Richards Middle School
Hodge – Jen Weisphal
Learning Objective/Exit Outcomes:
- Students will be able to correctly explain the differences in the three types of rocks.
- Students will be able to use communication skills to listen carefully to their peers.
- Students will be able to work together to create a cohesive sentence about subject matter.
- Students will be able to demonstrate effective verbal communication by projecting their voice and using diction when speaking.
- Students will be able to practice appropriate behavior as an audience member.
Science & Theatre
S6E5. Obtain, evaluate, and communicate information to show how Earth’s surface is formed.
- Plan and carry out an investigation of the characteristics of minerals and how minerals contribute to rock composition.
- Construct an explanation of how to classify rocks by their formation and how rocks change through geologic processes in the rock cycle.
ELAGSE6SL1 Engage effectively in a range of collaborative discussions (one-on-one, in groups, and teacher-led) with diverse partners on grade 6 topics, texts, and issues, building on others’ ideas and expressing their own clearly.
- Come to discussions prepared, having read or studied required material; explicitly draw on that preparation by referring to evidence on the topic, text, or issue to probe and reflect on ideas under discussion.
- Follow rules for collegial discussions, set specific goals and deadlines, and define individual roles as needed.
- Pose and respond to specific questions with elaboration and detail by making comments that contribute to the topic, text, or issue under discussion.
TA6.PR.1 Act by communicating and sustaining roles in formal and informal environments.
- Demonstrate effective verbal and non-verbal communication skills (e.g. rate, pitch, volume, inflection, posture, facial expression, physical movement).
TA6.RE.1 Engage actively and appropriately as an audience member.
- Identify the role of the audience in different environments.
- Analyze the relationship between an audience and a performer.
- Create guidelines for behaviors appropriate to a theatre experience.
- Model appropriate audience behaviors.
Open space at the front of the classroom
The PAIR Specialist asked the teacher to pick a couple of volunteers to come up to the front of the class with him. The teacher played along for the first round to aid in guiding the students with how to perform Three-Headed Expert. The PAIR Specialist asked the group of three people (the teacher and two students) to tell the class what happens at lunch on any given day, however, they must answer the question as though they are one person, one ‘three-headed’ expert that will only say one word at a time from each ‘head’.

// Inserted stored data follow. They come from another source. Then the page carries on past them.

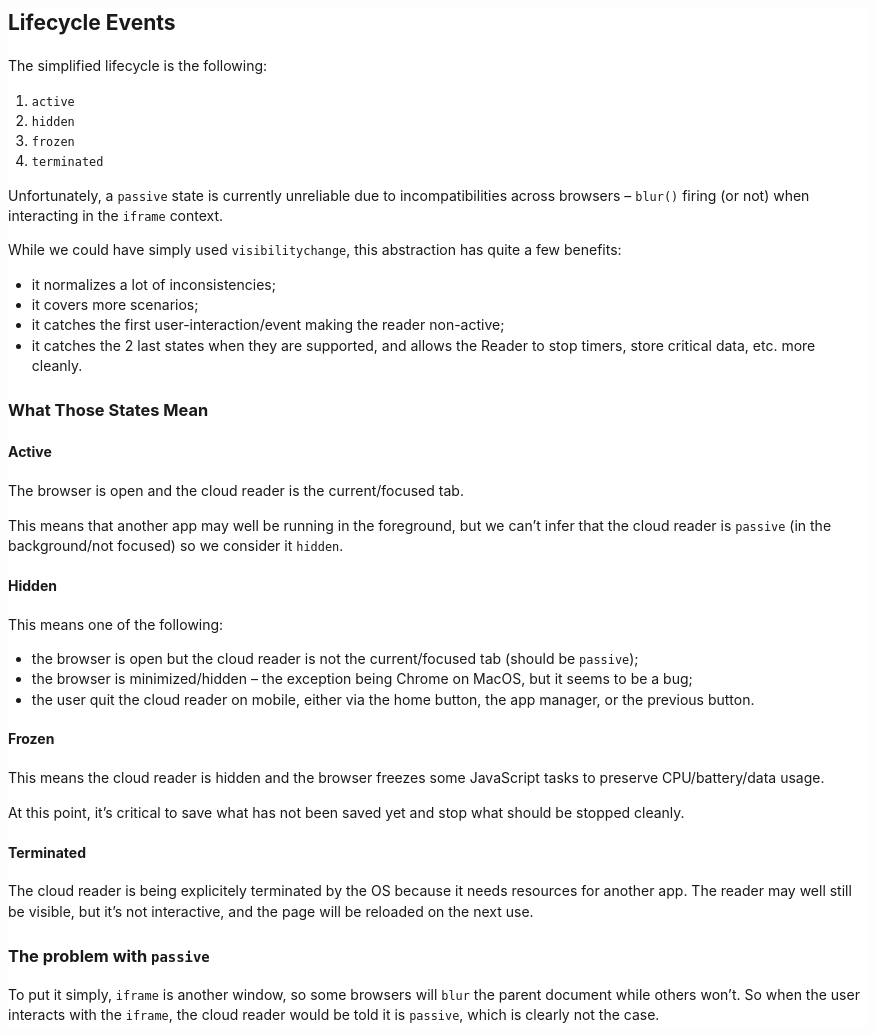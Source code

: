 ## Lifecycle Events

The simplified lifecycle is the following: 

1. `active`
2. `hidden`
3. `frozen`
4. `terminated`

Unfortunately, a `passive` state is currently unreliable due to incompatibilities across browsers – `blur()` firing (or not) when interacting in the `iframe` context.

While we could have simply used `visibilitychange`, this abstraction has quite a few benefits: 

- it normalizes a lot of inconsistencies;
- it covers more scenarios;
- it catches the first user-interaction/event making the reader non-active;
- it catches the 2 last states when they are supported, and allows the Reader to stop timers, store critical data, etc. more cleanly.

### What Those States Mean

#### Active

The browser is open and the cloud reader is the current/focused tab.

This means that another app may well be running in the foreground, but we can’t infer that the cloud reader is `passive` (in the background/not focused) so we consider it `hidden`.

#### Hidden

This means one of the following: 

- the browser is open but the cloud reader is not the current/focused tab (should be `passive`);
- the browser is minimized/hidden – the exception being Chrome on MacOS, but it seems to be a bug;
- the user quit the cloud reader on mobile, either via the home button, the app manager, or the previous button.

#### Frozen

This means the cloud reader is hidden and the browser freezes some JavaScript tasks to preserve CPU/battery/data usage.

At this point, it’s critical to save what has not been saved yet and stop what should be stopped cleanly.

#### Terminated

The cloud reader is being explicitely terminated by the OS because it needs resources for another app. The reader may well still be visible, but it’s not interactive, and the page will be reloaded on the next use.

### The problem with `passive`

To put it simply, `iframe` is another window, so some browsers will `blur` the parent document while others won’t. So when the user interacts with the `iframe`, the cloud reader would be told it is `passive`, which is clearly not the case.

The class had a practice round to understand the flow of the game, both for the people playing and the people participating as audience members:
Student 1: “We”
Student 2: “walk”
Student 1: “the”
Student 2: “cafeteria”
Student 1: “lunch”, etc…
The PAIR Specialist then asked the class to raise their hand and share a type of rock. A student suggested Sedimentary, so the PAIR Specialist asked the Three-Headed Expert to now explain the identifiers of a Sedimentary rock. The PAIR Specialist then had the teacher choose another set of students for the following rock types.

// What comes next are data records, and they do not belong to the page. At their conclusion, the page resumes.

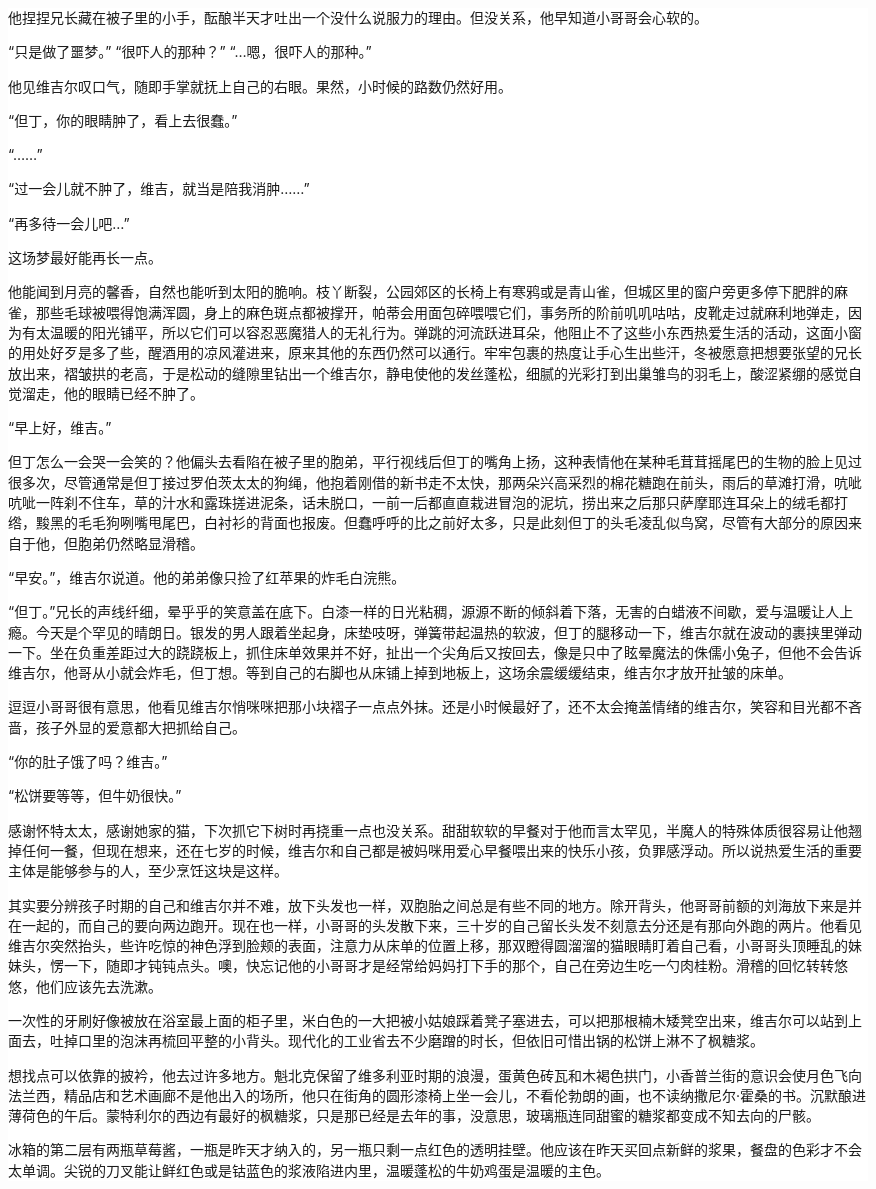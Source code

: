 他捏捏兄长藏在被子里的小手，酝酿半天才吐出一个没什么说服力的理由。但没关系，他早知道小哥哥会心软的。

“只是做了噩梦。”
“很吓人的那种？”
“…嗯，很吓人的那种。”

他见维吉尔叹口气，随即手掌就抚上自己的右眼。果然，小时候的路数仍然好用。

“但丁，你的眼睛肿了，看上去很蠢。”

“……”

“过一会儿就不肿了，维吉，就当是陪我消肿……”

 

“再多待一会儿吧…”

这场梦最好能再长一点。

他能闻到月亮的馨香，自然也能听到太阳的脆响。枝丫断裂，公园郊区的长椅上有寒鸦或是青山雀，但城区里的窗户旁更多停下肥胖的麻雀，那些毛球被喂得饱满浑圆，身上的麻色斑点都被撑开，帕蒂会用面包碎喂喂它们，事务所的阶前叽叽咕咕，皮靴走过就麻利地弹走，因为有太温暖的阳光铺平，所以它们可以容忍恶魔猎人的无礼行为。弹跳的河流跃进耳朵，他阻止不了这些小东西热爱生活的活动，这面小窗的用处好歹是多了些，醒酒用的凉风灌进来，原来其他的东西仍然可以通行。牢牢包裹的热度让手心生出些汗，冬被愿意把想要张望的兄长放出来，褶皱拱的老高，于是松动的缝隙里钻出一个维吉尔，静电使他的发丝蓬松，细腻的光彩打到出巢雏鸟的羽毛上，酸涩紧绷的感觉自觉溜走，他的眼睛已经不肿了。

“早上好，维吉。”

但丁怎么一会哭一会笑的？他偏头去看陷在被子里的胞弟，平行视线后但丁的嘴角上扬，这种表情他在某种毛茸茸摇尾巴的生物的脸上见过很多次，尽管通常是但丁接过罗伯茨太太的狗绳，他抱着刚借的新书走不太快，那两朵兴高采烈的棉花糖跑在前头，雨后的草滩打滑，吭呲吭呲一阵刹不住车，草的汁水和露珠搓进泥条，话未脱口，一前一后都直直栽进冒泡的泥坑，捞出来之后那只萨摩耶连耳朵上的绒毛都打绺，黢黑的毛毛狗咧嘴甩尾巴，白衬衫的背面也报废。但蠢呼呼的比之前好太多，只是此刻但丁的头毛凌乱似鸟窝，尽管有大部分的原因来自于他，但胞弟仍然略显滑稽。

“早安。”，维吉尔说道。他的弟弟像只捡了红苹果的炸毛白浣熊。

“但丁。”兄长的声线纤细，晕乎乎的笑意盖在底下。白漆一样的日光粘稠，源源不断的倾斜着下落，无害的白蜡液不间歇，爱与温暖让人上瘾。今天是个罕见的晴朗日。银发的男人跟着坐起身，床垫吱呀，弹簧带起温热的软波，但丁的腿移动一下，维吉尔就在波动的裹挟里弹动一下。坐在负重差距过大的跷跷板上，抓住床单效果并不好，扯出一个尖角后又按回去，像是只中了眩晕魔法的侏儒小兔子，但他不会告诉维吉尔，他哥从小就会炸毛，但丁想。等到自己的右脚也从床铺上掉到地板上，这场余震缓缓结束，维吉尔才放开扯皱的床单。

逗逗小哥哥很有意思，他看见维吉尔悄咪咪把那小块褶子一点点外抹。还是小时候最好了，还不太会掩盖情绪的维吉尔，笑容和目光都不吝啬，孩子外显的爱意都大把抓给自己。

“你的肚子饿了吗？维吉。”

“松饼要等等，但牛奶很快。”

感谢怀特太太，感谢她家的猫，下次抓它下树时再挠重一点也没关系。甜甜软软的早餐对于他而言太罕见，半魔人的特殊体质很容易让他翘掉任何一餐，但现在想来，还在七岁的时候，维吉尔和自己都是被妈咪用爱心早餐喂出来的快乐小孩，负罪感浮动。所以说热爱生活的重要主体是能够参与的人，至少烹饪这块是这样。

其实要分辨孩子时期的自己和维吉尔并不难，放下头发也一样，双胞胎之间总是有些不同的地方。除开背头，他哥哥前额的刘海放下来是并在一起的，而自己的要向两边跑开。现在也一样，小哥哥的头发散下来，三十岁的自己留长头发不刻意去分还是有那向外跑的两片。他看见维吉尔突然抬头，些许吃惊的神色浮到脸颊的表面，注意力从床单的位置上移，那双瞪得圆溜溜的猫眼睛盯着自己看，小哥哥头顶睡乱的妹妹头，愣一下，随即才钝钝点头。噢，快忘记他的小哥哥才是经常给妈妈打下手的那个，自己在旁边生吃一勺肉桂粉。滑稽的回忆转转悠悠，他们应该先去洗漱。

一次性的牙刷好像被放在浴室最上面的柜子里，米白色的一大把被小姑娘踩着凳子塞进去，可以把那根楠木矮凳空出来，维吉尔可以站到上面去，吐掉口里的泡沫再梳回平整的小背头。现代化的工业省去不少磨蹭的时长，但依旧可惜出锅的松饼上淋不了枫糖浆。

 

想找点可以依靠的披衿，他去过许多地方。魁北克保留了维多利亚时期的浪漫，蛋黄色砖瓦和木褐色拱门，小香普兰街的意识会使月色飞向法兰西，精品店和艺术画廊不是他出入的场所，他只在街角的圆形漆椅上坐一会儿，不看伦勃朗的画，也不读纳撒尼尔·霍桑的书。沉默酿进薄荷色的午后。蒙特利尔的西边有最好的枫糖浆，只是那已经是去年的事，没意思，玻璃瓶连同甜蜜的糖浆都变成不知去向的尸骸。

 

冰箱的第二层有两瓶草莓酱，一瓶是昨天才纳入的，另一瓶只剩一点红色的透明挂壁。他应该在昨天买回点新鲜的浆果，餐盘的色彩才不会太单调。尖锐的刀叉能让鲜红色或是钴蓝色的浆液陷进内里，温暖蓬松的牛奶鸡蛋是温暖的主色。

The teacher then took over and asked a new Three-Headed Expert how a sedimentary rock becomes a metamorphic rock. As the ‘expert’ answered this question, one student in the group of three made a stop to ask what happens if the expert was explaining the wrong thing. This was a great learning moment for working together and fixing the problem. The PAIR Specialist suggested that the student who knew the answer was becoming incorrect should give a sudden exclamation such as “Wait!” or “No!” to clue in the rest of the expert to the problem and try to redirect the answer as best he could. The teacher then asked the audience to raise their hands for the correct information, thus giving the Three-Headed Expert a little extra support.
It’s helpful to talk to the class about what an audience needs to do with respect to the performers. Students generally know from previous experience, but having a reminder before the game starts helps the audience start on the right foot with them.
Making sure students know that projection and diction are part of theatre performance will aid in their success when speaking in a large group. Not only do they need the other two players to hear their word, but the audience needs to be able to hear as well to raise their hands to help should things begin to go off course.